BACKGROUND OF THE INVENTION1. Field of the Invention
The present invention relates to swallowable capsule cameras for imaging of the gastro-intestinal (GI) tract. In particular, the present invention relates to data compression methods that are suitable for capsule camera applications.
2. Discussion of the Related Art
Devices for imaging body cavities or passages in vivo are known in the art and include endoscopes and autonomous encapsulated cameras. Endoscopes are flexible or rigid tubes that are passed into the body through an orifice or surgical opening, typically into the esophagus via the mouth or into the colon via the rectum. An image is taken at the distal end using a lens and transmitted to the proximal end, outside the body, either by a lens-relay system or by a coherent fiber-optic bundle. A conceptually similar instrument might record an image electronically at the distal end, for example using a CCD or CMOS array, and transfer the image data as an electrical signal to the proximal end through a cable. Endoscopes allow a physician control over the field of view and are well-accepted diagnostic tools. However, they have a number of limitations, present risks to the patient, are invasive and uncomfortable for the patient. The cost of these procedures restricts their application as routine health-screening tools.

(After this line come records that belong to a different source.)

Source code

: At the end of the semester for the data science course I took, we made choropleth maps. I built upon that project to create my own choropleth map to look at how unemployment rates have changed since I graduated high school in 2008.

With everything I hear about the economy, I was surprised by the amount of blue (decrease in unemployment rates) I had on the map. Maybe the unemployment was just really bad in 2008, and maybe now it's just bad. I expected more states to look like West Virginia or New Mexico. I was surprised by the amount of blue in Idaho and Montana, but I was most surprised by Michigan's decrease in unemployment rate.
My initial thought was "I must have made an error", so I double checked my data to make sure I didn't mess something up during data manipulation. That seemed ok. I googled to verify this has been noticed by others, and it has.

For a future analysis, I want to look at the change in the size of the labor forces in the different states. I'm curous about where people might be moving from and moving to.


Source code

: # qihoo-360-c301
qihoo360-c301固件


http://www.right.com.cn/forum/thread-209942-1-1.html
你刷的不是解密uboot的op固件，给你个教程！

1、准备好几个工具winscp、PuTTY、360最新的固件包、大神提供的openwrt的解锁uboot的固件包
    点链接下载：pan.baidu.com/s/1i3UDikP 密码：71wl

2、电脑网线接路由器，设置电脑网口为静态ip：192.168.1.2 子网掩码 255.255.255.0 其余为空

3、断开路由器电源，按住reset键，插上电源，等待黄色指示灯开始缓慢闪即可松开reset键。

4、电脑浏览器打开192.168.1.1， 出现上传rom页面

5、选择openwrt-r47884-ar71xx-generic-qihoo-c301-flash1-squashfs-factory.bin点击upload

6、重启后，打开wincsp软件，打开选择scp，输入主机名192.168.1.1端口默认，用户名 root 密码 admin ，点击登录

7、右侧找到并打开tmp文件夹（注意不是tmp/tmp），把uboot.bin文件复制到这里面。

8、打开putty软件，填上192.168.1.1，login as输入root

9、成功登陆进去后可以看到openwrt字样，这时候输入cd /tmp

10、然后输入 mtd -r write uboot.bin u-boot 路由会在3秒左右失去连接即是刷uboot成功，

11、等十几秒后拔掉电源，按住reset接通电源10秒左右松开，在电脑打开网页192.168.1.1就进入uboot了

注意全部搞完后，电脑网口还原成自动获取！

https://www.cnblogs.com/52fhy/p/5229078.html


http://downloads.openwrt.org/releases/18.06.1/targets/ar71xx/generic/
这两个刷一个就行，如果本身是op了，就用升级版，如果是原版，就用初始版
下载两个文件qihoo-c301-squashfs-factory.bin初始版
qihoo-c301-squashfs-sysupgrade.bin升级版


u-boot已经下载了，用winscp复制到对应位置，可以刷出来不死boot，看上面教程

Because of the difficulty traversing a convoluted passage, endoscopes cannot reach the majority of the small intestine and special techniques and precautions, that add cost, are required to reach the entirety of the colon. Endoscopic risks include the possible perforation of the bodily organs traversed and complications arising from anesthesia. Moreover, a trade-off must be made between patient pain during the procedure and the health risks and post-procedural down time associated with anesthesia. Endoscopies are necessarily inpatient services that involve a significant amount of time from clinicians and thus are costly.
An alternative in vivo image sensor that addresses many of these problems is capsule endoscopy. A camera is housed in a swallowable capsule, along with a radio transmitter for transmitting data, primarily comprising images recorded by the digital camera, to a base-station receiver or transceiver and data recorder outside the body. The capsule may also include a radio receiver for receiving instructions or other data from a base-station transmitter. Instead of radio-frequency transmission, lower-frequency electromagnetic signals may be used. Power may be supplied inductively from an external inductor to an internal inductor within the capsule or from a battery within the capsule.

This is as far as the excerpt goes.